If they were intending for you to calculate $G_{rock}$ they bungled it when they gave its weight, and the deflection (and other relevant properties) it caused. Deflection is given by

$$ \epsilon = \frac{ \delta}{L} = \frac{P\cancel{L}}{\cancel{L}AE}$$

You have everything on both sides, and if you did it the math correctly (which I didn't check as a yet) they don't match...

 

[TonyStewart]

a) the compressive strain = the displacement under force.
This was given and does not need to be computed !

 

[erobz]

a) the compressive strain = the displacement under force.
This was given and does not need to be computed !

Well it needs to be calculated as has been done in the following:

But if we use the definition of strain $\epsilon = \frac{\Delta L}{L}$ we get $\epsilon = \frac{0.01m}{1m} = 0.01$. The compressive strain obviously can't have two different values, so where have I gone wrong in my reasoning?

 

[haruspex]

a) the compressive strain = the displacement under force.
This was given and does not need to be computed !

No, it is the displacement divided by the total length.

 

[haruspex]

are you saying there's a mistake in the question?

Not only is it overconstrained but the numbers are in violent disagreement.
A 10mm displacement is huge. Maybe it should be 10μm? That still leaves a factor of 30 to be found somewhere.

 

[Hamiltonian]

so what do you reckon I do now? This problem is on my homework and I need to put one of the answers which one should I put.

 

[TonyStewartEE75]

The modulus method should equal the compression displacement method which is actual for low levels , which this is.

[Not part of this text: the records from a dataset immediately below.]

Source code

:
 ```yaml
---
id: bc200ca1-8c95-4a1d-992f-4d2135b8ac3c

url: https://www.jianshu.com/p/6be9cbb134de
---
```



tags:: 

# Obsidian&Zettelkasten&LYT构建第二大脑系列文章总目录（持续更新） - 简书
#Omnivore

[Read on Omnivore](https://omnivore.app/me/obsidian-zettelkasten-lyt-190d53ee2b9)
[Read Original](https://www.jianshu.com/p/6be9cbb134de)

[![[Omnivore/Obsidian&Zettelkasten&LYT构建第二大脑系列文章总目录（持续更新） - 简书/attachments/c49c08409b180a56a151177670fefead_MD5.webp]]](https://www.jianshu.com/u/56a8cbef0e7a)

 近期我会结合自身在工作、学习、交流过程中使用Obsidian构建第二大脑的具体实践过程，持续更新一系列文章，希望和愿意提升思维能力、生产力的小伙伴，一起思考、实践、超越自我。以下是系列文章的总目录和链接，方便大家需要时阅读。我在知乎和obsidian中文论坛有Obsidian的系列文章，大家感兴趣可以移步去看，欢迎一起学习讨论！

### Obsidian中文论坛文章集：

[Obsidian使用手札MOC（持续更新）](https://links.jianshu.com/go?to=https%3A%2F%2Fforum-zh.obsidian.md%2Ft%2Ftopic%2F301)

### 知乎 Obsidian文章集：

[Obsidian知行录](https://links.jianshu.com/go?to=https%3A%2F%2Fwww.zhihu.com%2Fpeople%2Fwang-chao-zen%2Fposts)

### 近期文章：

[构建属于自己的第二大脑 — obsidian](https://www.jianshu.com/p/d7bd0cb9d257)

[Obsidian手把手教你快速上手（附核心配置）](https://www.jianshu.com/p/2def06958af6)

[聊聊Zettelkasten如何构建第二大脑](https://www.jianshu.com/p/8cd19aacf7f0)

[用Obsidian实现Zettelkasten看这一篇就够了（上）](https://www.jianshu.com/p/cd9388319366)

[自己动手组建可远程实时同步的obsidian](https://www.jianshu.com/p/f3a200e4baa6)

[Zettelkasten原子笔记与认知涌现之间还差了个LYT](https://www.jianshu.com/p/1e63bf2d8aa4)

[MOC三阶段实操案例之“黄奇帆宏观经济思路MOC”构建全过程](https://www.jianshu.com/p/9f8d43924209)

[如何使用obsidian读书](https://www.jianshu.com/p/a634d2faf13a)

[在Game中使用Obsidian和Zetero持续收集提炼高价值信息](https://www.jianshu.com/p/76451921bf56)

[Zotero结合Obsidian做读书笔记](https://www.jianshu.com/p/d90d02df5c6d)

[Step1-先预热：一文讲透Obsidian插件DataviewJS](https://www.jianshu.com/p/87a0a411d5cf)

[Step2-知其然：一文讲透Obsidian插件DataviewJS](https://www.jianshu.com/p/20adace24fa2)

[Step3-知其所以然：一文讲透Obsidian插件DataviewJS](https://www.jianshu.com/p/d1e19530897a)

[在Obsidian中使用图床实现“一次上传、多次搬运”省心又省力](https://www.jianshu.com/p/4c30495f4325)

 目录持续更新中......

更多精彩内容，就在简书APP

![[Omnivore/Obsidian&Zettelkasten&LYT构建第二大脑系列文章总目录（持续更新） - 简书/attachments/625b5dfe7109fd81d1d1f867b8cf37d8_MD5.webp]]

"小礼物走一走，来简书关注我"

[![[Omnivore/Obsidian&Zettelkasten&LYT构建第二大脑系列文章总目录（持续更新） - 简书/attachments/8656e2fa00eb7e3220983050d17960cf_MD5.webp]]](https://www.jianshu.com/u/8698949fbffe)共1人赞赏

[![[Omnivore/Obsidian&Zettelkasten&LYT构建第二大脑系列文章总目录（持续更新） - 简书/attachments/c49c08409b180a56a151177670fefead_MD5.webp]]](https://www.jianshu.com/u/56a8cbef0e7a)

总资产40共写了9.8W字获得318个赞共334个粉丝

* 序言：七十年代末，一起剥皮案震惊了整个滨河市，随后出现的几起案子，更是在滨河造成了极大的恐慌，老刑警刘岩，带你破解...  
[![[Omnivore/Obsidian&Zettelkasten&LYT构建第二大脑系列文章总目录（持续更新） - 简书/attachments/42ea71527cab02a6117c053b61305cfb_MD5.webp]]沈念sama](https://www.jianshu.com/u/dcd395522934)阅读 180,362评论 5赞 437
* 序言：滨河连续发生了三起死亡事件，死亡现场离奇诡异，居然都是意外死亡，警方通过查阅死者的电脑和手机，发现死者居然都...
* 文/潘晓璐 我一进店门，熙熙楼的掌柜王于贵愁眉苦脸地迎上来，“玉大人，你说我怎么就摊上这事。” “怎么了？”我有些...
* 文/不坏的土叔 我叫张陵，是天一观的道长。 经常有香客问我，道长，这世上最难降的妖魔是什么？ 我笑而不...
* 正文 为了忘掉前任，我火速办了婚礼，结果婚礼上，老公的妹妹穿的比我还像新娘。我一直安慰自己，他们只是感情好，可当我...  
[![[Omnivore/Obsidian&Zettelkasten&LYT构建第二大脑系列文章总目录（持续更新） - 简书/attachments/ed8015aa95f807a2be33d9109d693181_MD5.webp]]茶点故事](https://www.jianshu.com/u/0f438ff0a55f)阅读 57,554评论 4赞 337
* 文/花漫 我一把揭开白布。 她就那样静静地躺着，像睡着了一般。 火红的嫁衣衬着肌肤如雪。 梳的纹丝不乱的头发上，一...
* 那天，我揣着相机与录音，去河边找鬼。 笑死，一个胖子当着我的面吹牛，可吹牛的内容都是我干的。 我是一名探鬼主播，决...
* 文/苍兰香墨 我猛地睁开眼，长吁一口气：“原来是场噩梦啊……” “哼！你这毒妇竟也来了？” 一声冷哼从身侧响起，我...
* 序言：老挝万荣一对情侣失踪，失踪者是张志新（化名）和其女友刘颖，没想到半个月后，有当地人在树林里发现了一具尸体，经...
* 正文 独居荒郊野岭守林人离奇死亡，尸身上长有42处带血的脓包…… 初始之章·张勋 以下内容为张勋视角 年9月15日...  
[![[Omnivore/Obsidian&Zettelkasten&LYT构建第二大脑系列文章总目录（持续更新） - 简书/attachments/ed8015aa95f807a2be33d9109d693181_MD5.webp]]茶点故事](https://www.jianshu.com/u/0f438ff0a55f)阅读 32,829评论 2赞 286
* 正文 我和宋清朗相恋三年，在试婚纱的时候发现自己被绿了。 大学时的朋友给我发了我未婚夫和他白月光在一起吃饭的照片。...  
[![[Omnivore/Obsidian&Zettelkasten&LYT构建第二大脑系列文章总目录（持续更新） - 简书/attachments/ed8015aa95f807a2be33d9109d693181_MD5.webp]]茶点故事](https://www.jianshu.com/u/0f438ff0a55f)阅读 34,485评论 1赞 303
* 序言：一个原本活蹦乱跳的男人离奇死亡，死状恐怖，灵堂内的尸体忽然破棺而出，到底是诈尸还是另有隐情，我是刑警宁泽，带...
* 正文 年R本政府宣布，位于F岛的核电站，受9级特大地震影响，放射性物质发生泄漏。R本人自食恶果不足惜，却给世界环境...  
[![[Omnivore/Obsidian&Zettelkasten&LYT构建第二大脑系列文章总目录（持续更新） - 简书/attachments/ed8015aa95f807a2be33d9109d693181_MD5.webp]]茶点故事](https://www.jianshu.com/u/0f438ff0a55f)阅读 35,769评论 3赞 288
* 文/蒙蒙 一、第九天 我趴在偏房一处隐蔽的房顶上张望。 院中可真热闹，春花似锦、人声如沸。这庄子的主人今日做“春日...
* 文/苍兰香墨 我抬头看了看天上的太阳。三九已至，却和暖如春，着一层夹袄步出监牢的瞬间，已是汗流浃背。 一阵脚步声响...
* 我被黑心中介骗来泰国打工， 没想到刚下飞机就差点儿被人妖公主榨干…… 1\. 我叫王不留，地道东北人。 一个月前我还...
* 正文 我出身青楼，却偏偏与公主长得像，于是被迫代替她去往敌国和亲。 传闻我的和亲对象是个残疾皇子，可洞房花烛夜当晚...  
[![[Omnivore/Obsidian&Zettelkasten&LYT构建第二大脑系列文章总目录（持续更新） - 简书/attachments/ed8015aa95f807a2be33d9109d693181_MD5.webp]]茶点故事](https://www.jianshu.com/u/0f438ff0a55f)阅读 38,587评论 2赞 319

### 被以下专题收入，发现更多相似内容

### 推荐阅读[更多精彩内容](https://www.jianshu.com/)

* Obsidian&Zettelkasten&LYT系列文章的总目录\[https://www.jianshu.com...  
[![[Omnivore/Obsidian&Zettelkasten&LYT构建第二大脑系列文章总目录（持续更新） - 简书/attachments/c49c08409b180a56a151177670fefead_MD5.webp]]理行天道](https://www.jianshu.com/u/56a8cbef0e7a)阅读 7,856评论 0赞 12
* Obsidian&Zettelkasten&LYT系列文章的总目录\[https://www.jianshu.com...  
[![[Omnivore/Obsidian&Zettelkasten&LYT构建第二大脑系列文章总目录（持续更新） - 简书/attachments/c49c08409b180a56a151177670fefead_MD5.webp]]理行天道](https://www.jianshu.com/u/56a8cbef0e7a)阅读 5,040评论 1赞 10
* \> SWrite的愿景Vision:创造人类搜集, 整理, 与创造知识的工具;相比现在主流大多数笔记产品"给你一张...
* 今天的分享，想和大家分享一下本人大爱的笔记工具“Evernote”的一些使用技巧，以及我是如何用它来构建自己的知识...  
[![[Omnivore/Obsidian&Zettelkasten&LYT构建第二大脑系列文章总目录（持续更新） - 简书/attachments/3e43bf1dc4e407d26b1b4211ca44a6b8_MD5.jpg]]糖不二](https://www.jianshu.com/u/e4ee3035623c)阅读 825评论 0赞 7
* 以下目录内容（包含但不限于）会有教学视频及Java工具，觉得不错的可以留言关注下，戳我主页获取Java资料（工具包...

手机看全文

I cannot imagine 300 kg doing 10mm compression on a 40 mm diameter aluminum column and this is faulty data.

——-
To compute the compression of the aluminum column, we need to use the following formula:

δ = (F * L) / (A * E)

where:

• δ is the compression of the column
• F is the compressive force applied to the column
• L is the original length of the column
• A is the cross-sectional area of the column
• E is the modulus of elasticity of aluminum

From the problem statement, we have:

• Original length of the column, L = 1 m
• Diameter of the column, d = 40 mm = 0.04 m, so the radius r = d/2 = 0.02 m
• Cross-sectional area of the column, A = π * r^2 = 3.14 * (0.02)^2 = 0.001256 m^2
• Modulus of elasticity of aluminum, E = 70 GPa = 70 * 10^9 N/m^2
• Compressive force applied to the column, F = 400 kg = 400 * 9.8 N = 3920 N

Now we can substitute the values into the formula to obtain:

δ = (3920 N * 1 m) / (0.001256 m^2 * 70 * 10^9 N/m^2) = 0.000005788 m = 5.788 μm

Therefore, the compression of the aluminum column is 5.788 μm.

 

[haruspex]

so what do you reckon I do now? This problem is on my homework and I need to put one of the answers which one should I put.

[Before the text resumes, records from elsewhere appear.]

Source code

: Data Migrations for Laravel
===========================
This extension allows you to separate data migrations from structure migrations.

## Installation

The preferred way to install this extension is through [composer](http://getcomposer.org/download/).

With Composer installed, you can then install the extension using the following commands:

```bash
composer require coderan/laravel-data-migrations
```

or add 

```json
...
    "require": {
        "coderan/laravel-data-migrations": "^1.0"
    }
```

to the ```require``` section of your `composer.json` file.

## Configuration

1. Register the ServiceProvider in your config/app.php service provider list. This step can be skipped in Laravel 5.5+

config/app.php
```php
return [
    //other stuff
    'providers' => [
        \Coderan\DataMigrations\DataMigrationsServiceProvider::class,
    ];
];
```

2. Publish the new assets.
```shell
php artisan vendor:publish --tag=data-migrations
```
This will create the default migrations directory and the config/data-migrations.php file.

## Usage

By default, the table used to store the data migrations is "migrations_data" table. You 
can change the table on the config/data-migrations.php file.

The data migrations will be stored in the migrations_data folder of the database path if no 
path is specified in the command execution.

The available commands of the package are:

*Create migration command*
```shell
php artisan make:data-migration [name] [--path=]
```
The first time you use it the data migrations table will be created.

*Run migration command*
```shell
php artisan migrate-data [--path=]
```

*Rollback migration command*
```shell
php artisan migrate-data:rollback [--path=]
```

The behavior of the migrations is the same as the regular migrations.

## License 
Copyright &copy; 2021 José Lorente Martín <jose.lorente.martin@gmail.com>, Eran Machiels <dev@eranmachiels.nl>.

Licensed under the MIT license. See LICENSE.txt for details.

Are you sure it gives the displacement as 10mm, not 10μm?
Are you saying it is multiple choice? If so, what are the options?

 

[Hamiltonian]

Are you sure it gives the displacement as 10mm, not 10μm?
Are you saying it is multiple choice? If so, what are the options

its 10mm.
It's not multiple choice.

 

[scottdave]

Maybe we are not on Earth anymore.

 

[haruspex]

View attachment 325359
its 10mm.
It's not multiple choice.

Then I give up. Even the grammar is faulty. What book is this?

 

[erobz]

Diameter of the column, d = 40 mm = 0.04 m, so the radius r = d/2 = 0.02 m
Cross-sectional area of the column, A = π * r^2 = 3.14 * (0.02)^2 = 0.001256 m^2

$20~\rm{cm} = 0.2 ~\rm{m}$

Homework Statement: A $300$ kg rock puts on an one-meter long aluminium column ($E = 7 * 10^{10} N/m^2$) with radius $20$ cm. (show in figure)

Also, the mass of the rock is $300 ~\rm{kg}$, not $400 ~\rm{kg}$.

Compressive force applied to the column, F = 400 kg = 400 * 9.8 N = 3920 N

 

[Hamiltonian]

Then I give up. Even the grammar is faulty. What book is this?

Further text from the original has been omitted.